Yeah, yeah. TREM2 biology is a very different biology. We, with progranulin, are again increasing the levels of a protein that can be potentially protective in the context of neurodegenerative disease. TREM2 biology is more the activity of the microglia in the context of pathology such as Alzheimer's disease. Very different biology between the two. And, you know, for progranulin, again, we're basing this on the strong genetic evidence as well as the available earlier animal data in this context.
Were there lessons, I guess, learned from the TREM2 trial experience in terms of patient selection or endpoint selection that are now influencing the progranulin program?
Yeah, I think from TREM2, you know, there's a lot still to be understood as it relates to the biology and how best to impact disease. You know, we continue to review the data and assess. At the moment, it's not a priority from a development perspective for us. As it relates to the, you know, the phase II in early Alzheimer's disease, in some respects, it's a similar patient population. It's a similar set of endpoints in terms of the phase II that we also pursued for TREM2. We think that was a very well-run study, and it answered the question. It's not a substantially different patient study from a design perspective or endpoint perspective.
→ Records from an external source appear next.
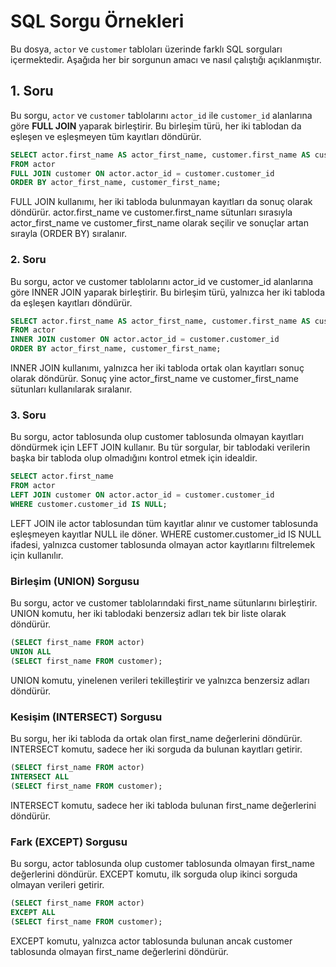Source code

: # SQL Sorgu Örnekleri

Bu dosya, `actor` ve `customer` tabloları üzerinde farklı SQL sorguları içermektedir. Aşağıda her bir sorgunun amacı ve nasıl çalıştığı açıklanmıştır.

## 1. Soru

Bu sorgu, `actor` ve `customer` tablolarını `actor_id` ile `customer_id` alanlarına göre **FULL JOIN** yaparak birleştirir. Bu birleşim türü, her iki tablodan da eşleşen ve eşleşmeyen tüm kayıtları döndürür.

```sql
SELECT actor.first_name AS actor_first_name, customer.first_name AS customer_first_name
FROM actor
FULL JOIN customer ON actor.actor_id = customer.customer_id
ORDER BY actor_first_name, customer_first_name;
```
FULL JOIN kullanımı, her iki tabloda bulunmayan kayıtları da sonuç olarak döndürür.
actor.first_name ve customer.first_name sütunları sırasıyla actor_first_name ve customer_first_name olarak seçilir ve sonuçlar artan sırayla (ORDER BY) sıralanır.

### 2. Soru
Bu sorgu, actor ve customer tablolarını actor_id ve customer_id alanlarına göre INNER JOIN yaparak birleştirir. Bu birleşim türü, yalnızca her iki tabloda da eşleşen kayıtları döndürür.

```sql
SELECT actor.first_name AS actor_first_name, customer.first_name AS customer_first_name
FROM actor
INNER JOIN customer ON actor.actor_id = customer.customer_id
ORDER BY actor_first_name, customer_first_name;
```
INNER JOIN kullanımı, yalnızca her iki tabloda ortak olan kayıtları sonuç olarak döndürür.
Sonuç yine actor_first_name ve customer_first_name sütunları kullanılarak sıralanır.

### 3. Soru
Bu sorgu, actor tablosunda olup customer tablosunda olmayan kayıtları döndürmek için LEFT JOIN kullanır. Bu tür sorgular, bir tablodaki verilerin başka bir tabloda olup olmadığını kontrol etmek için idealdir.

```sql
SELECT actor.first_name
FROM actor
LEFT JOIN customer ON actor.actor_id = customer.customer_id
WHERE customer.customer_id IS NULL;
```
LEFT JOIN ile actor tablosundan tüm kayıtlar alınır ve customer tablosunda eşleşmeyen kayıtlar NULL ile döner.
WHERE customer.customer_id IS NULL ifadesi, yalnızca customer tablosunda olmayan actor kayıtlarını filtrelemek için kullanılır.

 ### Birleşim (UNION) Sorgusu
Bu sorgu, actor ve customer tablolarındaki first_name sütunlarını birleştirir. UNION komutu, her iki tablodaki benzersiz adları tek bir liste olarak döndürür.

```sql
(SELECT first_name FROM actor)
UNION ALL
(SELECT first_name FROM customer);
```
UNION komutu, yinelenen verileri tekilleştirir ve yalnızca benzersiz adları döndürür.

### Kesişim (INTERSECT) Sorgusu
Bu sorgu, her iki tabloda da ortak olan first_name değerlerini döndürür. INTERSECT komutu, sadece her iki sorguda da bulunan kayıtları getirir.

```sql
(SELECT first_name FROM actor)
INTERSECT ALL
(SELECT first_name FROM customer);
```
INTERSECT komutu, sadece her iki tabloda bulunan first_name değerlerini döndürür.

### Fark (EXCEPT) Sorgusu
Bu sorgu, actor tablosunda olup customer tablosunda olmayan first_name değerlerini döndürür. EXCEPT komutu, ilk sorguda olup ikinci sorguda olmayan verileri getirir.

```sql
(SELECT first_name FROM actor)
EXCEPT ALL
(SELECT first_name FROM customer);
```
EXCEPT komutu, yalnızca actor tablosunda bulunan ancak customer tablosunda olmayan first_name değerlerini döndürür.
Maybe you can speak about the ABC platform and, you know, kind of differentiate it in the context of the landscape.
Yeah, yeah. We're very excited about Alector Brain Carrier, which is our proprietary brain penetrant technology. We're applying this to a number of different programs. It's applicable to antibodies such as our Aβ program. It's also applicable to other proteins and enzymes, including our GCase engineered program, enzyme replacement program. It can also be applied to nucleic acids, such as siRNAs. We have a tau siRNA program. Some of the unique aspects of Alector Brain Carrier are tunability and versatility in terms of how we're applying this. One of the key factors we see is the binding affinity, including to the shuttle technology that's being employed. A common shuttle is the transferrin receptor. That's, you know, used by, you know, the red blood cells to get iron into the brain and, you know, to get iron across the blood-brain barrier and the endothelial barrier.
We're basically using that, as others have, to get brain penetrance. However, the binding to that transferrin receptor is something that we can really carefully modify in a way to maximize the therapeutic benefit while minimizing safety concerns, such as anemia. That's one aspect. Another aspect is, you know, how we're able to customize the epitope as it relates to the efficacy piece and also how we're able to customize the effector portion of the construct. For example, the FC portion of an antibody and how that's potentially either increasing immune activity in certain settings where you want it increased, such as, you know, in the context of Aβ, where you want the immune system to come in and clear the plaque, or in other settings where perhaps you don't want an immune effector function at all because you're trying to minimize any safety concerns.
Versatility around these different pieces is a differentiator for us.
In the last minute we have, you know, such a lengthy and deep level of science has gone into the company. Obviously, the, you know, a couple of setbacks here and there, the macro environment's been challenging because the valuation doesn't really reflect any of that. Maybe you can just kind of set the stage in terms of, you know, it's easy sometimes for investors to view things as black and white. But in totality, validation, you know, is more than just a zero-sum game, right? As you get closer to data, you know, later this year, you know, maybe speak about the implications. You know, speak about the validation of the breadth of work that the company's done. And there, you know, there are ramifications beyond that.
Yeah, absolutely. So, you know, we do believe we're in a strong position. So we have, you know, $354 million in cash as of the end of the first quarter. And that's runway recently extended into the second half of 2027. So that's a full year beyond.